Researchers have recently discovered evidence of a giant living under the ocean more than 500 million years ago.
Fossils found north of Greenland indicate that the giant ancient marine species - the ancestor of today's whales - used some oddly shaped head parts to filter food from water. sea.
The study describes an animal called Tamisiocaris filtered by ephemeral in parts with large size and strange shape. This way of feeding is similar to some whales today.
This creature has lived on Earth from 520 million years ago in the early Cambrian period - an era known as the Cambrian Boom , when most of the major animal groups and complex ecosystems suddenly broke. of course.
Tamisiocaris belongs to an animal group called anomalocarids , an early arthropod, including some of the largest and most iconic animals of the Cambrian period. They possess extra parts located at the top to catch larger prey, such as the three-lobed beetle.
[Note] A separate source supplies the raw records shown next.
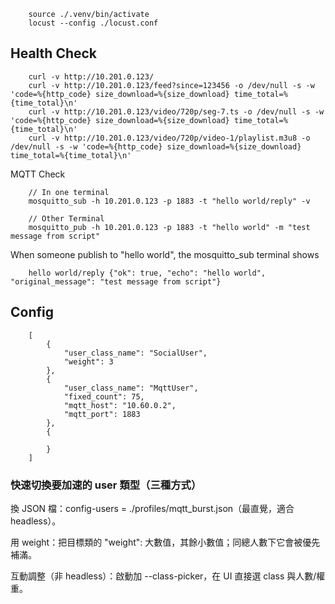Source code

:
``` 
    source ./.venv/bin/activate
    locust --config ./locust.conf 
```

## Health Check
```
    curl -v http://10.201.0.123/
    curl -v http://10.201.0.123/feed?since=123456 -o /dev/null -s -w 'code=%{http_code} size_download=%{size_download} time_total=%{time_total}\n'
    curl -v http://10.201.0.123/video/720p/seg-7.ts -o /dev/null -s -w 'code=%{http_code} size_download=%{size_download} time_total=%{time_total}\n'
    curl -v http://10.201.0.123/video/720p/video-1/playlist.m3u8 -o /dev/null -s -w 'code=%{http_code} size_download=%{size_download} time_total=%{time_total}\n'

```

MQTT Check
```
    // In one terminal
    mosquitto_sub -h 10.201.0.123 -p 1883 -t "hello world/reply" -v  

    // Other Terminal
    mosquitto_pub -h 10.201.0.123 -p 1883 -t "hello world" -m "test message from script"
```

When someone publish to "hello world", the mosquitto_sub terminal shows 
```
    hello world/reply {"ok": true, "echo": "hello world", "original_message": "test message from script"}
```

## Config
``` 
    [
        {
            "user_class_name": "SocialUser", 
            "weight": 3
        },
        {
            "user_class_name": "MqttUser", 
            "fixed_count": 75, 
            "mqtt_host": "10.60.0.2", 
            "mqtt_port": 1883
        },
        {

        }
    ]
```

### 快速切換要加速的 user 類型（三種方式）

換 JSON 檔：config-users = ./profiles/mqtt_burst.json（最直覺，適合 headless）。

用 weight：把目標類的 "weight": 大數值，其餘小數值；同總人數下它會被優先補滿。

互動調整（非 headless）：啟動加 --class-picker，在 UI 直接選 class 與人數/權重。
However, new fossils have been found to show that these predators eventually develop predators on the seawater filter, like the way whales today feed.
The project leader, Professor Jakob Vinther, a lecturer at Bristol University, said: "These early arthropods, if considered from an ecological perspective, can be considered sharks and whales. of the Cambrian century ".
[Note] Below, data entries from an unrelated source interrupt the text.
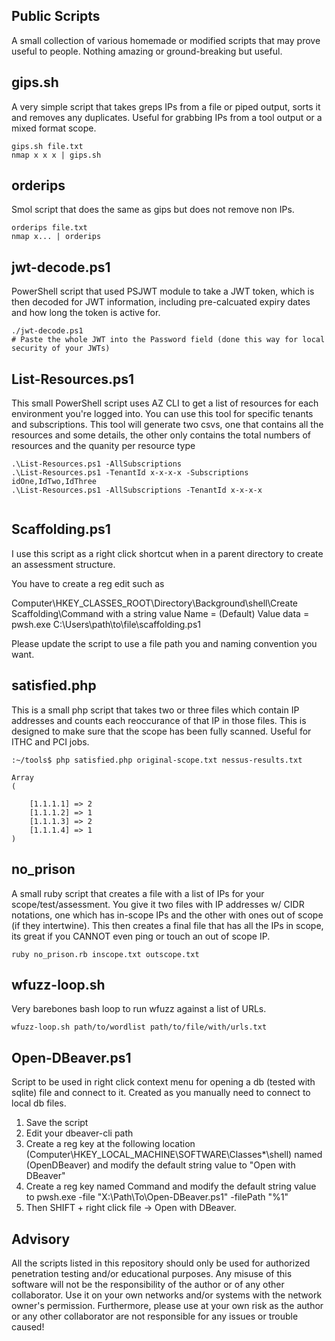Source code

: ## Public Scripts

A small collection of various homemade or modified scripts that may prove useful to people. Nothing amazing or ground-breaking but useful.

## gips.sh

A very simple script that takes greps IPs from a file or piped output, sorts it and removes any duplicates. Useful for grabbing IPs from a tool output or a mixed format scope.
```
gips.sh file.txt
nmap x x x | gips.sh
```

## orderips

Smol script that does the same as gips but does not remove non IPs.
```
orderips file.txt
nmap x... | orderips
```

## jwt-decode.ps1

PowerShell script that used PSJWT module to take a JWT token, which is then decoded for JWT information, including pre-calcuated expiry dates and how long the token is active for.

```
./jwt-decode.ps1
# Paste the whole JWT into the Password field (done this way for local security of your JWTs)
```

## List-Resources.ps1

This small PowerShell script uses AZ CLI to get a list of resources for each environment you're logged into. You can use this tool for specific tenants and subscriptions. This tool will generate two csvs, one that contains all the resources and some details, the other only contains the total numbers of resources and the quanity per resource type 

```
.\List-Resources.ps1 -AllSubscriptions
.\List-Resources.ps1 -TenantId x-x-x-x -Subscriptions idOne,IdTwo,IdThree
.\List-Resources.ps1 -AllSubscriptions -TenantId x-x-x-x


```

## Scaffolding.ps1

I use this script as a right click shortcut when in a parent directory to create an assessment structure.

You have to create a reg edit such as

Computer\HKEY_CLASSES_ROOT\Directory\Background\shell\Create Scaffolding\Command with a string value 
Name = (Default)
Value data = pwsh.exe C:\Users\path\to\file\scaffolding.ps1

Please update the script to use a file path you and naming convention you want.


## satisfied.php

This is a small php script that takes two or three files which contain IP addresses and counts each reoccurance of that IP in those files. This is designed to make sure that the scope has been fully scanned. Useful for ITHC and PCI jobs.
```
:~/tools$ php satisfied.php original-scope.txt nessus-results.txt

Array
(

    [1.1.1.1] => 2
    [1.1.1.2] => 1
    [1.1.1.3] => 2
    [1.1.1.4] => 1
)
```

## no_prison

A small ruby script that creates a file with a list of IPs for your scope/test/assessment. You give it two files with IP addresses w/ CIDR notations, one which has in-scope IPs and the other with ones out of scope (if they intertwine). This then creates a final file that has all the IPs in scope, its great if you CANNOT even ping or touch an out of scope IP.

```ruby no_prison.rb inscope.txt outscope.txt```

## wfuzz-loop.sh

Very barebones bash loop to run wfuzz against a list of URLs.

```wfuzz-loop.sh path/to/wordlist path/to/file/with/urls.txt```

## Open-DBeaver.ps1
Script to be used in right click context menu for opening a db (tested with sqlite) file and connect to it. Created as you manually need to connect to local db files.

1. Save the script
2. Edit your dbeaver-cli path
3. Create a reg key at the following location (Computer\HKEY_LOCAL_MACHINE\SOFTWARE\Classes\*\shell\) named (OpenDBeaver) and modify the default string value to "Open with DBeaver"
4. Create a reg key named Command and modify the default string value to pwsh.exe -file "X:\Path\To\Open-DBeaver.ps1" -filePath "%1"
5. Then SHIFT + right click file -> Open with DBeaver.

## Advisory

All the scripts listed in this repository should only be used for authorized penetration testing and/or educational purposes. Any misuse of this software will not be the responsibility of the author or of any other collaborator. Use it on your own networks and/or systems with the network owner's permission. Furthermore, please use at your own risk as the author or any other collaborator are not responsible for any issues or trouble caused!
The discovery of fossils of this species gives us a deeper and more accurate view of anomalocarids . In addition, the study shows the Earth's biological diversity in the Cambrian period, and helps dig deeper into the study of the characteristics of ecosystems that existed hundreds of millions of years ago.
Professor Vinther also said: "Large animals, with such passive feeding patterns, can tell us a lot about ancient marine ecosystems. Feeding by filtering organisms Tiny fleets from the sea cost a lot of energy, and thus need lots of food ".
The Tamisiocaris fossil was discovered in a series of archeological expeditions, led by research co-author David Harper, Durham University professor, and the results of these findings are published in Nature.